Benjamin Odeje

Personal information
- Date of birth: c. 1955
- Place of birth: Nigeria
- Position: Centre-forward

Youth career
- 1968–?: Blackheath District
- London Schoolboys
- 1971–1973: Charlton Athletic

Senior career*
- Years: Team / Apps / (Gls)
- 1971–1973: Charlton Athletic / 0 / (0)
- 1974–1975: Dulwich Hamlet
- 1975: Hendon / 2 / (0)
- 1975: Finchley
- 1975–1976: Clapton
- 1976–1977: Dulwich Hamlet / 6 / (0)
- 1977–1989: Trowbridge Town

International career
- 1971: England Schoolboys / 5 / (1)

= Benjamin Odeje =

English footballer

Benjamin Odeje (born c. 1955) is an English former footballer. He was the first black footballer to represent England at any level. Signed to Charlton Athletic, he played in five schoolboy internationals, making his debut against Northern Ireland at Wembley in 1971.

Odeje gave a rare interview to Tell A Friend podcast, in July 2020, where he spoke about the racism he endured during his football career.

==Life and career==
Odeje was born in Nigeria and as a child moved to England with his parents. The family lived in south-east London, where Odeje attended South East London Secondary School in Deptford, and his mother worked as a nurse. In March 1971, as a 15-year-old, he was selected for the England schoolboys team to play Northern Ireland schoolboys at Wembley. His father was concerned that the considerable publicity surrounding Odeje's selection, as "the first African to play Soccer for England", might make him "a marked man" in the match. Playing out of position on the right wing, Odeje helped his team to a 1–0 win.

He had acquired the nickname "Pelé" by scoring nearly 400 goals in three seasons in schools football, and for the match against the Netherlands schoolboys team in April, he played in his natural position at centre forward. Leslie Nichol in the Daily Express expected him to use his "amazing speed" to combine with Chelsea's Brian Bason to "destroy the Dutch defence". England won 5–1; Odeje scored once and Bason twice. In total, Odeje played five times for England schoolboys.

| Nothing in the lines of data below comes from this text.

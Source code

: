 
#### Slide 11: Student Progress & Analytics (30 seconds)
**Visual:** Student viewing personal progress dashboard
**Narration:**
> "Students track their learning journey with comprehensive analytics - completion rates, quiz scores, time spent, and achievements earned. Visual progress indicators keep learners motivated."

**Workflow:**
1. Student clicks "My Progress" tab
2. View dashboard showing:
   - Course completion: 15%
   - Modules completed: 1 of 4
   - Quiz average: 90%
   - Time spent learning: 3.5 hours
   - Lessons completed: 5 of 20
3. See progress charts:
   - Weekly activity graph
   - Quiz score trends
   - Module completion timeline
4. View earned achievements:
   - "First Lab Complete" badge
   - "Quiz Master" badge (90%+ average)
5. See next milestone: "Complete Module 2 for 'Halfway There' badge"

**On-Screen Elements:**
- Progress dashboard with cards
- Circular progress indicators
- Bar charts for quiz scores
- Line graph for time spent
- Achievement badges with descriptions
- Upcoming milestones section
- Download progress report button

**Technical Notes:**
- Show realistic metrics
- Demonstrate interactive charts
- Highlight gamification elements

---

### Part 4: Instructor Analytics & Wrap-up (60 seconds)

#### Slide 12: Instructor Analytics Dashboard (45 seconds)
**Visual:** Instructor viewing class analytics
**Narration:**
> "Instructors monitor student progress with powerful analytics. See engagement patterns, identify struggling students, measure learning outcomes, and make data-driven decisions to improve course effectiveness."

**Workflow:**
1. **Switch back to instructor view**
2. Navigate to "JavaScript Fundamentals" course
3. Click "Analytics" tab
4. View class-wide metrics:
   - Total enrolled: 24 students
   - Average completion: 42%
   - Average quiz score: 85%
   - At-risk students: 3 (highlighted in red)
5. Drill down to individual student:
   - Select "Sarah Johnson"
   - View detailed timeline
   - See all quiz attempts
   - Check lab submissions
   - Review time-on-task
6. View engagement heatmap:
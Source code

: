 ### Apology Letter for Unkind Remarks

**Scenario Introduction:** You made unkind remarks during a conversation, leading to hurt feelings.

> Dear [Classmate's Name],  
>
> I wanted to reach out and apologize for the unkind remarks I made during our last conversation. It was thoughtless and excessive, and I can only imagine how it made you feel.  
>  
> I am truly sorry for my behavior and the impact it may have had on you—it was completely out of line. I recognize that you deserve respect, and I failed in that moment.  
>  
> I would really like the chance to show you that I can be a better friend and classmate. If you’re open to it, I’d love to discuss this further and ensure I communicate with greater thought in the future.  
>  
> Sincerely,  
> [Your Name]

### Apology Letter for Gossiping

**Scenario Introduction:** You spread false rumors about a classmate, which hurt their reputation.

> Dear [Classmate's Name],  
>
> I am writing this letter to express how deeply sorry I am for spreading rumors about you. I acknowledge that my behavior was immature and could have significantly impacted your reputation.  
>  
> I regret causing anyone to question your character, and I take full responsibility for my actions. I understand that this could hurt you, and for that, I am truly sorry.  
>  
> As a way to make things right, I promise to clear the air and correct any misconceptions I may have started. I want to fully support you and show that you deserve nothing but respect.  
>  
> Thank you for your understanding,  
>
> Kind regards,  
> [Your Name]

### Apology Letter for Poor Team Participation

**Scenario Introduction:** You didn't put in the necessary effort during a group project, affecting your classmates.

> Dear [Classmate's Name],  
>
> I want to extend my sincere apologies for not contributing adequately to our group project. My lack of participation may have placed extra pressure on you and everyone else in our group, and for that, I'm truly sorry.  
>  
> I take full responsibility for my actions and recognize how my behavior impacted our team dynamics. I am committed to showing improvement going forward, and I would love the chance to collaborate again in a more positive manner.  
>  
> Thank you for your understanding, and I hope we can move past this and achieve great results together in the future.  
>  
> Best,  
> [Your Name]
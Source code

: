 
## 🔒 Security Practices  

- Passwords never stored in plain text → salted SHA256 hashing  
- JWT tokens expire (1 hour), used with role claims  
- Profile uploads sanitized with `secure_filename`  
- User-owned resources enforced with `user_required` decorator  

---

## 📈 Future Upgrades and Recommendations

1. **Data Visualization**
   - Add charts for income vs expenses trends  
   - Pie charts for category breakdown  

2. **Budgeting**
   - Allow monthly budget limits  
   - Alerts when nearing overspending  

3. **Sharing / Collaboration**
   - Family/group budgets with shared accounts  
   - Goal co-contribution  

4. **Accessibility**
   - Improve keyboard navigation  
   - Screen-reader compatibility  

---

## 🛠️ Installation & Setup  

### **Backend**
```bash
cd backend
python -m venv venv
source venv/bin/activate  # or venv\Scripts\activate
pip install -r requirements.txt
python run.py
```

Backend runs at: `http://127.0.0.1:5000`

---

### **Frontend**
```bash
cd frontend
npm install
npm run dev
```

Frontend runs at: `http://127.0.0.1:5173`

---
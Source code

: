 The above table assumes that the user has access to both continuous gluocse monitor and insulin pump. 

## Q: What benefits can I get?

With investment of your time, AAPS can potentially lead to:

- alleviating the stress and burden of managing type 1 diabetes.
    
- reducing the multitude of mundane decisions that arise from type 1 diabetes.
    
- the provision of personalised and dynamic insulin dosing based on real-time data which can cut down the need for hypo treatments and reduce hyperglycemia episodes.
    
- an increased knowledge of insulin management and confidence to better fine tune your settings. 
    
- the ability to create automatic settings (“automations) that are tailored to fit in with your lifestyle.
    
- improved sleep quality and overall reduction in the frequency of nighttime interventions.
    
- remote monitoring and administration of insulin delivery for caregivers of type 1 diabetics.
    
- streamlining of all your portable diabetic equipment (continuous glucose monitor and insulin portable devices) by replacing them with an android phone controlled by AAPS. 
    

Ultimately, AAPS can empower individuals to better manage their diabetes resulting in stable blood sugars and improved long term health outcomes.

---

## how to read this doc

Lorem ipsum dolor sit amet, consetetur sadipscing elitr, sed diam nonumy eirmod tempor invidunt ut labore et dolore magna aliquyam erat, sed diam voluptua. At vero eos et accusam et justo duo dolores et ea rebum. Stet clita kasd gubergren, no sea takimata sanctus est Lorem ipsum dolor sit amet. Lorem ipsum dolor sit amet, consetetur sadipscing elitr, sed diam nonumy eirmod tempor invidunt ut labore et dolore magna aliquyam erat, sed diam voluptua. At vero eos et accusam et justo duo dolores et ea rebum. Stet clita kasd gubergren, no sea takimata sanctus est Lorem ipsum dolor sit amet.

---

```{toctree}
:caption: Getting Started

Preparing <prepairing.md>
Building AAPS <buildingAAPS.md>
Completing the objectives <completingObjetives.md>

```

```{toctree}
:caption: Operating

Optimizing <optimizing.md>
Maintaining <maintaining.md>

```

In November 1971, an article in the Daily Mirror discussing the increasingly multiracial makeup of football in England mentioned that "more than twenty League clubs [had] at least one coloured player on their books". Odeje played for his local professional club, Charlton Athletic. He played in France with Charlton's youth team in the summer of 1971, and set up the goal that earned them a place in the quarter-finals of the 1972–73 FA Youth Cup. He never played for Charlton's first team, but went on to appear in non-League football in the London area for clubs including Hendon, Clapton and Dulwich Hamlet. He was still playing for Trowbridge Town in 1989.

Odeje later coached at Queens Park Rangers, worked as a teacher of physical education, and ran children's soccer schools in north London.